Did she want to tell her future brother-in-law, the brother of the woman who’d seduced her this afternoon, about the frosting-tinged kiss that had gone from sweet to heat with a single flick of Celia’s talented tongue? “Nope.”
“You want to tell Dex, though, don’t you?” he said with a sideways grin.
Fucker knew her too well already. “I do,” she confessed. “But I won’t out her to that asshole. She deserves that satisfaction.”
Chris chuckled as they turned the corner into the hall of interrogation rooms, and Helena was not surprised to see Hawes and Jax, who had not walked across the open bullpen with them, slip into the hallway from the stairwell at the other end.
Brax didn’t seem the least bit surprised either. “I can buy you twenty minutes.”
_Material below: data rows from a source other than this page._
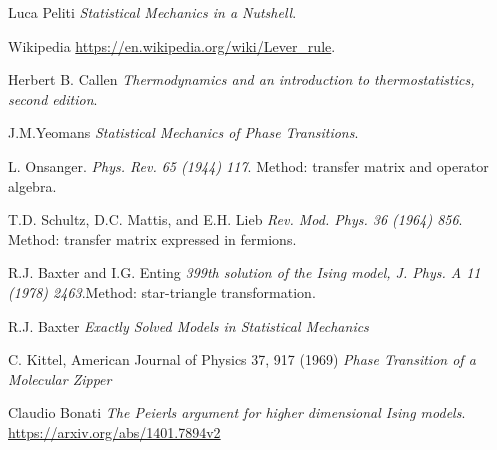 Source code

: 
\cleardoublepage
{}
\begin{thebibliography}{99}


Luca Peliti
\textit{Statistical Mechanics in a Nutshell}.

Wikipedia 
\url{https://en.wikipedia.org/wiki/Lever_rule}.

Herbert B. Callen
\textit{Thermodynamics and an introduction to thermostatistics, second edition}.

J.M.Yeomans
\textit{Statistical Mechanics of Phase Transitions}.

L. Onsanger.
\textit{Phys. Rev. 65 (1944) 117}. Method: transfer matrix and operator algebra.

T.D. Schultz, D.C. Mattis, and E.H. Lieb
\textit{Rev. Mod. Phys. 36 (1964) 856}. Method: transfer matrix expressed in fermions.


R.J. Baxter and I.G. Enting
\textit{399th solution of the Ising model, J. Phys. A 11 (1978) 2463}.Method: star-triangle transformation. 

R.J. Baxter
\textit{Exactly Solved Models in Statistical Mechanics}

C. Kittel, American Journal of Physics 37, 917 (1969)
\textit{Phase Transition of a Molecular Zipper}

Claudio Bonati
\textit{The Peierls argument for higher dimensional Ising models}. 
\url{https://arxiv.org/abs/1401.7894v2}

 

%

\end{thebibliography} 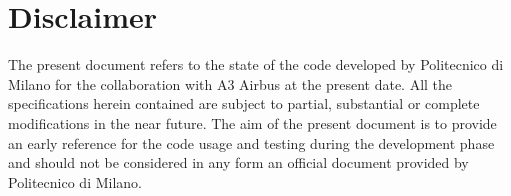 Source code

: \chapter*{Disclaimer}
The present document refers to the state of the code developed by
Politecnico di Milano for the collaboration with A3 Airbus at 
the present date. All the specifications herein contained are
subject to partial, substantial or complete modifications in the 
near future. The aim of the present document is to provide an early 
reference for the code usage and testing during the development 
phase and should not be considered in any form an official document
provided by Politecnico di Milano.  
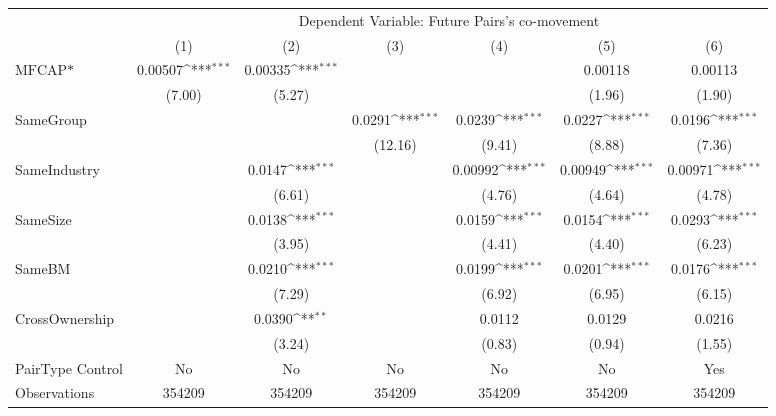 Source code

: {
\def\sym#1{\ifmmode^{#1}\else\(^{#1}\)\fi}
\begin{tabular}{l*{6}{c}}
\hline\hline
                &\multicolumn{6}{c}{Dependent Variable:  Future Pairs's co-movement}                                              \\\cmidrule(lr){2-7}
                &\multicolumn{1}{c}{(1)}         &\multicolumn{1}{c}{(2)}         &\multicolumn{1}{c}{(3)}         &\multicolumn{1}{c}{(4)}         &\multicolumn{1}{c}{(5)}         &\multicolumn{1}{c}{(6)}         \\
\hline
$ \text{MFCAP*} $&  0.00507\sym{***}&  0.00335\sym{***}&                  &                  &  0.00118         &  0.00113         \\
                &   (7.00)         &   (5.27)         &                  &                  &   (1.96)         &   (1.90)         \\
[1em]
SameGroup       &                  &                  &   0.0291\sym{***}&   0.0239\sym{***}&   0.0227\sym{***}&   0.0196\sym{***}\\
                &                  &                  &  (12.16)         &   (9.41)         &   (8.88)         &   (7.36)         \\
[1em]
SameIndustry    &                  &   0.0147\sym{***}&                  &  0.00992\sym{***}&  0.00949\sym{***}&  0.00971\sym{***}\\
                &                  &   (6.61)         &                  &   (4.76)         &   (4.64)         &   (4.78)         \\
[1em]
SameSize        &                  &   0.0138\sym{***}&                  &   0.0159\sym{***}&   0.0154\sym{***}&   0.0293\sym{***}\\
                &                  &   (3.95)         &                  &   (4.41)         &   (4.40)         &   (6.23)         \\
[1em]
SameBM          &                  &   0.0210\sym{***}&                  &   0.0199\sym{***}&   0.0201\sym{***}&   0.0176\sym{***}\\
                &                  &   (7.29)         &                  &   (6.92)         &   (6.95)         &   (6.15)         \\
[1em]
CrossOwnership  &                  &   0.0390\sym{**} &                  &   0.0112         &   0.0129         &   0.0216         \\
                &                  &   (3.24)         &                  &   (0.83)         &   (0.94)         &   (1.55)         \\
\hline
PairType Control&       No         &       No         &       No         &       No         &       No         &      Yes         \\
Observations    &   354209         &   354209         &   354209         &   354209         &   354209         &   354209         \\
\hline\hline  \end{tabular}}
“Probably only need five,” Helena said.
He opened the observation-side door for Hawes, who asked Brax, “You gonna watch too?”
“Fuck no.”
Chris followed Hawes and Jax into the room, and Brax turned on his heel, back toward the bullpen. Helena caught up to him after a step, grasping his biceps. “After, I want a word.”
“If I’m still here.”
“Bullshit, we both know you’ll still be here. Where else are you gonna go? Home alone.” She used his arm to pull him far enough around to catch his gaze. “You made me a promise. You made him a promise.”
“I’m fucking keeping it.” The sudden vehemence in Brax’s voice—more life than she’d seen in him in months—was enough of a surprise that she loosened her grasp, and he wrenched his arm free.
“You better be at the wedding,” she called after his retreating back.
He rounded the corner, but she didn’t suspect he went far. Whatever stick was up his ass, she knew he’d still protect them. Promises and all that.
She leaned in the observation room door. “You set?”
Jax was plugging what looked like a flash drive into the small control box by the observation window. “We’re set.”
Chris stole a kiss from his fiancé, then met Helena in the hallway. “Are you ready?”
“I don’t want to be in there any longer than I have to be,” she said, confessing another truth.
“You and me both.”
Chris turned the knob on the interrogation room door and held it open for her to enter. Dexter Russo was handcuffed to the table, dressed in jeans and a T-shirt that hugged his muscular frame, his dark hair askew but in that way that on some guys was always sexy. Ditto the blue eyes, despite the bags he couldn’t hide beneath them. Marco and Mia came by it honestly with two good-looking parents. She could see why Celia would have fancied him at first, before he got his hooks into her and showed her his evil side.
Just like the asshole he was, he barely took notice of her, swinging his faux big-dick energy Chris’s direction instead. “Well, look who it is. The prodigal son returned.”